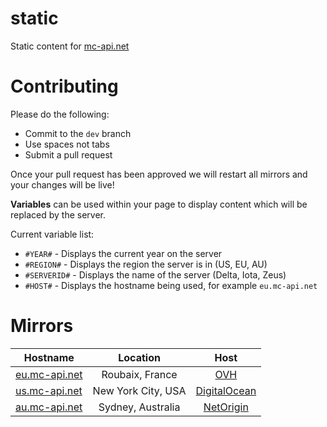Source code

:static
======

Static content for [mc-api.net](https://mc-api.net)

Contributing
======
Please do the following:
- Commit to the ``dev`` branch
- Use spaces not tabs
- Submit a pull request

Once your pull request has been approved we will restart all mirrors and your changes will be live!

**Variables** can be used within your page to display content which will be replaced by the server.

Current variable list:
- ```#YEAR#``` - Displays the current year on the server
- ```#REGION#``` - Displays the region the server is in (US, EU, AU)
- ```#SERVERID#``` - Displays the name of the server (Delta, Iota, Zeus)
- ```#HOST#``` - Displays the hostname being used, for example ``eu.mc-api.net``

Mirrors
======
| Hostname        | Location           | Host  |
| ------------- |:-------------:|:-----:|
| [eu.mc-api.net](https://eu.mc-api.net)      | Roubaix, France | [OVH](http://imnjb.me/donate) |
| [us.mc-api.net](https://us.mc-api.net)      | New York City, USA | [DigitalOcean](https://www.digitalocean.com/?refcode=f8c7ada39e1b) |
| [au.mc-api.net](https://au.mc-api.net)      | Sydney, Australia | [NetOrigin](https://clients.netorigin.com.au/aff.php?aff=121) |

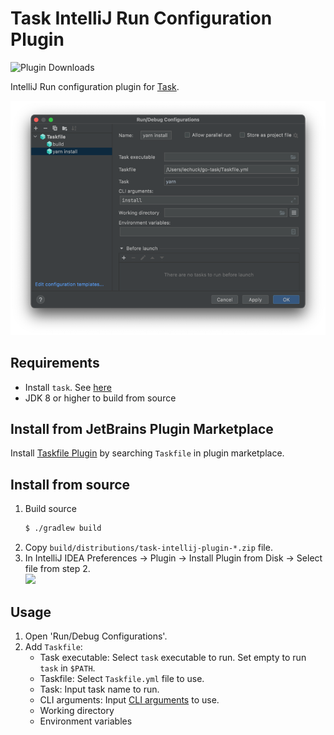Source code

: # Task IntelliJ Run Configuration Plugin

![Plugin Downloads](https://img.shields.io/jetbrains/plugin/d/17058-scala.svg)

IntelliJ Run configuration plugin for [Task](https://taskfile.dev/).

![](docs/screenshot.png)

## Requirements

* Install `task`. See [here](https://taskfile.dev/#/installation)
* JDK 8 or higher to build from source

## Install from JetBrains Plugin Marketplace

Install [Taskfile Plugin](https://plugins.jetbrains.com/plugin/17058-taskfile) by searching `Taskfile` in plugin marketplace.

## Install from source

1. Build source
   ```bash
   $ ./gradlew build
   ```
2. Copy `build/distributions/task-intellij-plugin-*.zip` file.
3. In IntelliJ IDEA Preferences -> Plugin -> Install Plugin from Disk -> Select file from step 2. \
    ![](docs/install_from_disk.png) 

## Usage

1. Open 'Run/Debug Configurations'.
2. Add `Taskfile`:
   * Task executable: Select `task` executable to run. Set empty to run `task` in `$PATH`.
   * Taskfile: Select `Taskfile.yml` file to use.
   * Task: Input task name to run.
   * CLI arguments: Input [CLI arguments](https://taskfile.dev/#/usage?id=forwarding-cli-arguments-to-commands) to use.
   * Working directory
   * Environment variables
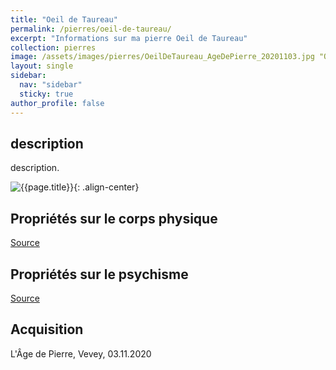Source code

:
 ```yaml
---
title: "Oeil de Taureau"
permalink: /pierres/oeil-de-taureau/
excerpt: "Informations sur ma pierre Oeil de Taureau"
collection: pierres
image: /assets/images/pierres/OeilDeTaureau_AgeDePierre_20201103.jpg "Oeil de Taureau"
layout: single
sidebar:
  nav: "sidebar"
  sticky: true
author_profile: false
---
```


## description
description.

![{{page.title}}]({{page.image}} "Oeil de Taureau"){: .align-center}


## Propriétés sur le corps physique


[Source](https://)


## Propriétés sur le psychisme


[Source](https://)

## Acquisition
L'Âge de Pierre, Vevey, 03.11.2020
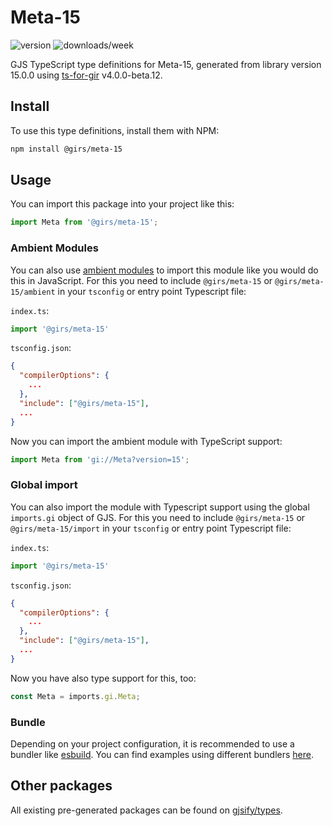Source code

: 
# Meta-15

![version](https://img.shields.io/npm/v/@girs/meta-15)
![downloads/week](https://img.shields.io/npm/dw/@girs/meta-15)


GJS TypeScript type definitions for Meta-15, generated from library version 15.0.0 using [ts-for-gir](https://github.com/gjsify/ts-for-gir) v4.0.0-beta.12.


## Install

To use this type definitions, install them with NPM:
```bash
npm install @girs/meta-15
```

## Usage

You can import this package into your project like this:
```ts
import Meta from '@girs/meta-15';
```

### Ambient Modules

You can also use [ambient modules](https://github.com/gjsify/ts-for-gir/tree/main/packages/cli#ambient-modules) to import this module like you would do this in JavaScript.
For this you need to include `@girs/meta-15` or `@girs/meta-15/ambient` in your `tsconfig` or entry point Typescript file:

`index.ts`:
```ts
import '@girs/meta-15'
```

`tsconfig.json`:
```json
{
  "compilerOptions": {
    ...
  },
  "include": ["@girs/meta-15"],
  ...
}
```

Now you can import the ambient module with TypeScript support: 

```ts
import Meta from 'gi://Meta?version=15';
```

### Global import

You can also import the module with Typescript support using the global `imports.gi` object of GJS.
For this you need to include `@girs/meta-15` or `@girs/meta-15/import` in your `tsconfig` or entry point Typescript file:

`index.ts`:
```ts
import '@girs/meta-15'
```

`tsconfig.json`:
```json
{
  "compilerOptions": {
    ...
  },
  "include": ["@girs/meta-15"],
  ...
}
```

Now you have also type support for this, too:

```ts
const Meta = imports.gi.Meta;
```

### Bundle

Depending on your project configuration, it is recommended to use a bundler like [esbuild](https://esbuild.github.io/). You can find examples using different bundlers [here](https://github.com/gjsify/ts-for-gir/tree/main/examples).

## Other packages

All existing pre-generated packages can be found on [gjsify/types](https://github.com/gjsify/types).


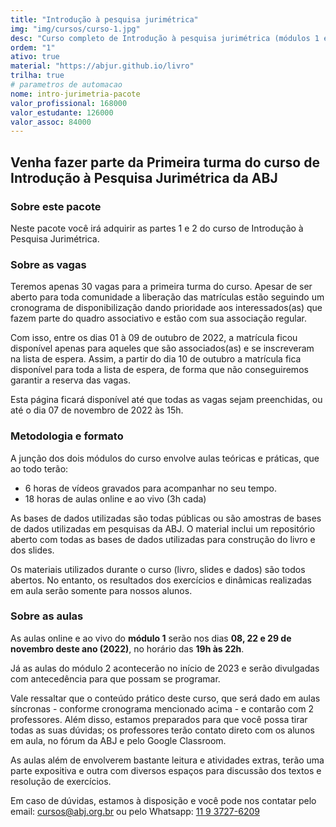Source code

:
 ```yaml
---
title: "Introdução à pesquisa jurimétrica"
img: "img/cursos/curso-1.jpg"
desc: "Curso completo de Introdução à pesquisa jurimétrica (módulos 1 e 2)"
ordem: "1"
ativo: true
material: "https://abjur.github.io/livro"
trilha: true
# parametros de automacao
nome: intro-jurimetria-pacote
valor_profissional: 168000
valor_estudante: 126000
valor_assoc: 84000
---
```


## Venha fazer parte da Primeira turma do curso de Introdução à Pesquisa Jurimétrica da ABJ

### Sobre este pacote

Neste pacote você irá adquirir as partes 1 e 2 do curso de Introdução à Pesquisa Jurimétrica.

### Sobre as vagas

Teremos apenas 30 vagas para a primeira turma do curso. Apesar de ser aberto para toda comunidade a liberação das matrículas estão seguindo um cronograma de disponibilização dando prioridade aos interessados(as) que fazem parte do quadro associativo e estão com sua associação regular.

Com isso, entre os dias 01 à 09 de outubro de 2022, a matrícula ficou disponível apenas para aqueles que são associados(as) e se inscreveram na lista de espera. Assim, a partir do dia 10 de outubro a matrícula fica disponível para toda a lista de espera, de forma que não conseguiremos garantir a reserva das vagas.

Esta página ficará disponível até que todas as vagas sejam preenchidas, ou até o dia 07 de novembro de 2022 às 15h.


### Metodologia e formato

A junção dos dois módulos do curso envolve aulas teóricas e práticas, que ao todo terão:

-   6 horas de vídeos gravados para acompanhar no seu tempo.
-   18 horas de aulas online e ao vivo (3h cada)

As bases de dados utilizadas são todas públicas ou são amostras de bases de dados utilizadas em pesquisas da ABJ. O material inclui um repositório aberto com todas as bases de dados utilizadas para construção do livro e dos slides.

Os materiais utilizados durante o curso (livro, slides e dados) são todos abertos. No entanto, os resultados dos exercícios e dinâmicas realizadas em aula serão somente para nossos alunos.

### Sobre as aulas

As aulas online e ao vivo do **módulo 1** serão nos dias **08, 22 e 29 de novembro deste ano (2022)**, no horário das **19h às 22h**.

Já as aulas do módulo 2 acontecerão no início de 2023 e serão divulgadas com antecedência para que possam se programar.

Vale ressaltar que o conteúdo prático deste curso, que será dado em aulas síncronas - conforme cronograma mencionado acima - e contarão com 2 professores. Além disso, estamos preparados para que você possa tirar todas as suas dúvidas; os professores terão contato direto com os alunos em aula, no fórum da ABJ e pelo Google Classroom.

As aulas além de envolverem bastante leitura e atividades extras, terão uma parte expositiva e outra com diversos espaços para discussão dos textos e resolução de exercícios.


Em caso de dúvidas, estamos à disposição e você pode nos contatar pelo email: [cursos@abj.org.br](mailto:cursos@abj.org.br) ou pelo Whatsapp: 
[11 9 3727-6209](https://api.whatsapp.com/message/PQPOTT4NYHFMK1?autoload=1&app_absent=0)
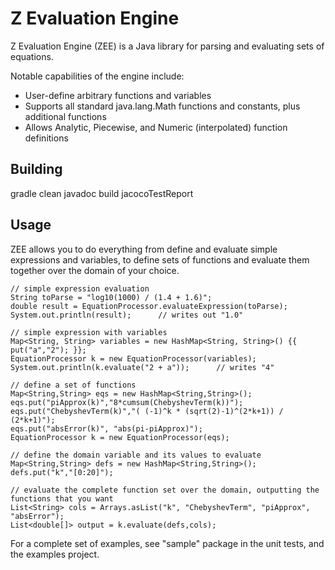 # Z Evaluation Engine

Z Evaluation Engine (ZEE) is a Java library for parsing and evaluating sets of equations.

Notable capabilities of the engine include:
- User-define arbitrary functions and variables
- Supports all standard java.lang.Math functions and constants, plus additional functions
- Allows Analytic, Piecewise, and Numeric (interpolated) function definitions

## Building

gradle clean javadoc build jacocoTestReport


## Usage

ZEE allows you to do everything from define and evaluate simple expressions and variables, to define sets of functions and evaluate them together over the domain of your choice.

```
// simple expression evaluation
String toParse = "log10(1000) / (1.4 + 1.6)";
double result = EquationProcessor.evaluateExpression(toParse);
System.out.println(result);      // writes out "1.0"
```

```
// simple expression with variables
Map<String, String> variables = new HashMap<String, String>() {{ put("a","2"); }};
EquationProcessor k = new EquationProcessor(variables);
System.out.println(k.evaluate("2 + a"));      // writes "4"
```

```
// define a set of functions
Map<String,String> eqs = new HashMap<String,String>();
eqs.put("piApprox(k)","8*cumsum(ChebyshevTerm(k))");
eqs.put("ChebyshevTerm(k)","( (-1)^k * (sqrt(2)-1)^(2*k+1)) / (2*k+1)");
eqs.put("absError(k)", "abs(pi-piApprox)");
EquationProcessor k = new EquationProcessor(eqs);

// define the domain variable and its values to evaluate
Map<String,String> defs = new HashMap<String,String>();
defs.put("k","[0:20]");

// evaluate the complete function set over the domain, outputting the functions that you want
List<String> cols = Arrays.asList("k", "ChebyshevTerm", "piApprox", "absError");
List<double[]> output = k.evaluate(defs,cols);

```

For a complete set of examples, see "sample" package in the unit tests, and the examples project.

☆ ☆ ☆

Problem requirements. All that is needed is an exact copy of the lines from the top of the entries through the line containing "(US, EU, AU)", pictures left out.

Expected output.
Source code

:static
======

Static content for [mc-api.net](https://mc-api.net)

Contributing
======
Please do the following:
- Commit to the ``dev`` branch
- Use spaces not tabs
- Submit a pull request

Once your pull request has been approved we will restart all mirrors and your changes will be live!

**Variables** can be used within your page to display content which will be replaced by the server.

Current variable list:
- ```#YEAR#``` - Displays the current year on the server
- ```#REGION#``` - Displays the region the server is in (US, EU, AU)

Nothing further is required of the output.